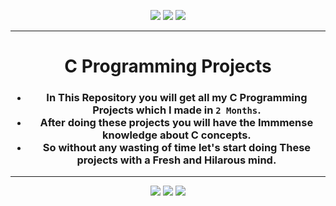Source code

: <p align="center">
<img src="https://forthebadge.com/images/badges/for-you.svg" />
<img src="https://forthebadge.com/images/badges/made-with-c.svg" />
<img src="https://forthebadge.com/images/badges/built-by-developers.svg" />
</p>

_________________________________

<h1 align="center">C Programming Projects</h1>
<h3 align="center">
  
- In This Repository you will get all my C Programming Projects which I made in `2 Months`.
- After doing these projects you will have the Immmense knowledge about C concepts.
- So without any wasting of time let's start doing These projects with a Fresh and Hilarous mind.
</h3>

_______________________________________

<p align="center">
<img src="https://badges.pufler.dev/visits/Iamtripathisatyam/C-Programming-Projects?style=for-the-badge&logo=github&logoColor=yellow" />
<img src="https://badges.pufler.dev/updated/Iamtripathisatyam/C-Programming-Projects?style=for-the-badge&logo=github&logoColor=yellow" />
<img src="https://badges.pufler.dev/created/Iamtripathisatyam/C-Programming-Projects?style=for-the-badge&logo=github&logoColor=yellow" />
</p>

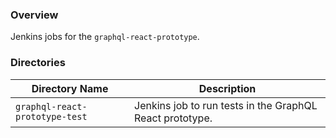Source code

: ### Overview

Jenkins jobs for the `graphql-react-prototype`.

### Directories

| Directory Name                     | Description                                                                      |
|------------------------------------|----------------------------------------------------------------------------------|
| `graphql-react-prototype-test`     | Jenkins job to run tests in the GraphQL React prototype.                         |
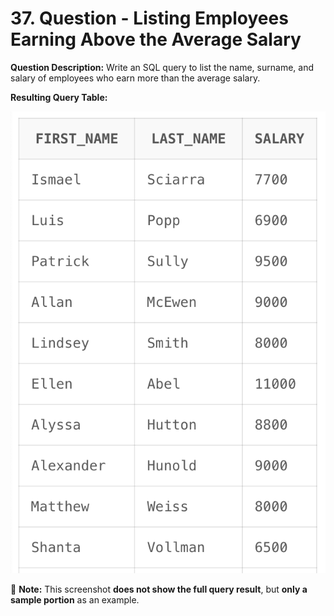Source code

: # 37. Question - Listing Employees Earning Above the Average Salary

**Question Description:**
Write an SQL query to list the name, surname, and salary of employees who earn more than the average salary.

**Resulting Query Table:**

![alt text](/Sql-ScreenShots/ScreenShot_37.png)

📌 **Note:** This screenshot **does not show the full query result**, but **only a sample portion** as an example.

-- Exercise prompt --
The material above must be set down word for word, with no picture carried over.

-- Expected answer --
Source code

: <p align="center">
<img src="https://forthebadge.com/images/badges/for-you.svg" />
<img src="https://forthebadge.com/images/badges/made-with-c.svg" />
<img src="https://forthebadge.com/images/badges/built-by-developers.svg" />
</p>

_________________________________

<h1 align="center">C Programming Projects</h1>
<h3 align="center">
  
- In This Repository you will get all my C Programming Projects which I made in `2 Months`.
- After doing these projects you will have the Immmense knowledge about C concepts.
- So without any wasting of time let's start doing These projects with a Fresh and Hilarous mind.
</h3>

_______________________________________

<p align="center">
<img src="https://badges.pufler.dev/visits/Iamtripathisatyam/C-Programming-Projects?style=for-the-badge&logo=github&logoColor=yellow" />
<img src="https://badges.pufler.dev/updated/Iamtripathisatyam/C-Programming-Projects?style=for-the-badge&logo=github&logoColor=yellow" />
<img src="https://badges.pufler.dev/created/Iamtripathisatyam/C-Programming-Projects?style=for-the-badge&logo=github&logoColor=yellow" />
</p>

Source code

: ### Overview

Jenkins jobs for the `graphql-react-prototype`.

### Directories

| Directory Name                     | Description                                                                      |
|------------------------------------|----------------------------------------------------------------------------------|
| `graphql-react-prototype-test`     | Jenkins job to run tests in the GraphQL React prototype.                         |
Source code

: # 37. Question - Listing Employees Earning Above the Average Salary

**Question Description:**
Write an SQL query to list the name, surname, and salary of employees who earn more than the average salary.

**Resulting Query Table:**

![alt text](/Sql-ScreenShots/ScreenShot_37.png)

📌 **Note:** This screenshot **does not show the full query result**, but **only a sample portion** as an example.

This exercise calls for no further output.